(EXCERPTED RECORDS Opens)

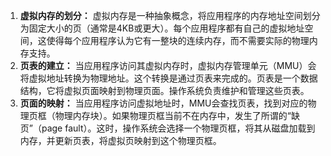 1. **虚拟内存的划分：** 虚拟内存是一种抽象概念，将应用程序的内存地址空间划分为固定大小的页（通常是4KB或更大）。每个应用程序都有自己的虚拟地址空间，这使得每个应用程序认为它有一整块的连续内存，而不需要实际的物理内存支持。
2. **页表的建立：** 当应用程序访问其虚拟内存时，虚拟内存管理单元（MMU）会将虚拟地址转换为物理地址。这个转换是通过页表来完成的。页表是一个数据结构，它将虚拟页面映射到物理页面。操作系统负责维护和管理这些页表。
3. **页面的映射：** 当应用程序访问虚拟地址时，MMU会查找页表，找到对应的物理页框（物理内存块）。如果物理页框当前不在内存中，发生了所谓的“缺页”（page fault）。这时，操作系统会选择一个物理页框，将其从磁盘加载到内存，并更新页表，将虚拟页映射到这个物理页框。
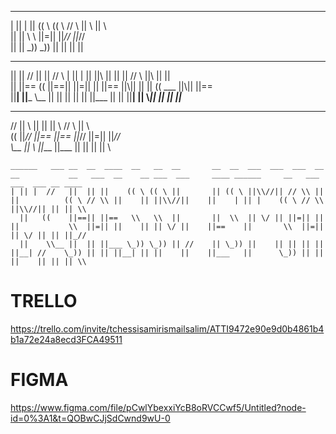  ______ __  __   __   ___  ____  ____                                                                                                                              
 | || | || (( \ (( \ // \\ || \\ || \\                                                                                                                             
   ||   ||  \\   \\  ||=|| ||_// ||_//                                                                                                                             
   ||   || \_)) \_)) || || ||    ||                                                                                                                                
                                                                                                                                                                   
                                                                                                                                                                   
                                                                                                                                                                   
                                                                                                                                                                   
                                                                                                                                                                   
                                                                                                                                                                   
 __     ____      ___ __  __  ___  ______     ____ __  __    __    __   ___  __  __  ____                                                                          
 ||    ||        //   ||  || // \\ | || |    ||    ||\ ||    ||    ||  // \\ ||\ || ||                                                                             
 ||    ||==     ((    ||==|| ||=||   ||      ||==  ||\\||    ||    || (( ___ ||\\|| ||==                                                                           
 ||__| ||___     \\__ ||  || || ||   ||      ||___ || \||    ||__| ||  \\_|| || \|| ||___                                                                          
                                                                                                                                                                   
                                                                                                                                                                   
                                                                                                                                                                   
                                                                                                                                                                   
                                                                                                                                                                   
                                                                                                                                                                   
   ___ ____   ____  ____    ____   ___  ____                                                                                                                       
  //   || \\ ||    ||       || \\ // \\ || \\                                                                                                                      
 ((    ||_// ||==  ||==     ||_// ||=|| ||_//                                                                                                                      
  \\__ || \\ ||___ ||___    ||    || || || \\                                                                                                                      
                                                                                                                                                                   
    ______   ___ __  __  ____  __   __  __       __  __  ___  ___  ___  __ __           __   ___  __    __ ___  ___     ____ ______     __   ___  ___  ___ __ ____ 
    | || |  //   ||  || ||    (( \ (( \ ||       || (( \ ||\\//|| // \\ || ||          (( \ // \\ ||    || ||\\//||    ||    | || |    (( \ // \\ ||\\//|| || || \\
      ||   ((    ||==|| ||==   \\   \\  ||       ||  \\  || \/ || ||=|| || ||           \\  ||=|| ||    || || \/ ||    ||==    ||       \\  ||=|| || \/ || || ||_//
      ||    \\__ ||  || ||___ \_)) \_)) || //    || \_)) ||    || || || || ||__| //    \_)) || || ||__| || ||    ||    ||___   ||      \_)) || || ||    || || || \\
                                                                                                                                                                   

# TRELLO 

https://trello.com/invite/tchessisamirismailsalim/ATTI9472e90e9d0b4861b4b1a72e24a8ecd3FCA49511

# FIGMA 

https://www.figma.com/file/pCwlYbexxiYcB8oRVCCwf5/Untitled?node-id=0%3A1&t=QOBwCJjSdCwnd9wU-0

(EXCERPTED RECORDS Closes)

Above are the entries; copy out every line among them that contains the word "https".

## ANSWER TO THIS TASK
https://trello.com/invite/tchessisamirismailsalim/ATTI9472e90e9d0b4861b4b1a72e24a8ecd3FCA49511
https://www.figma.com/file/pCwlYbexxiYcB8oRVCCwf5/Untitled?node-id=0%3A1&t=QOBwCJjSdCwnd9wU-0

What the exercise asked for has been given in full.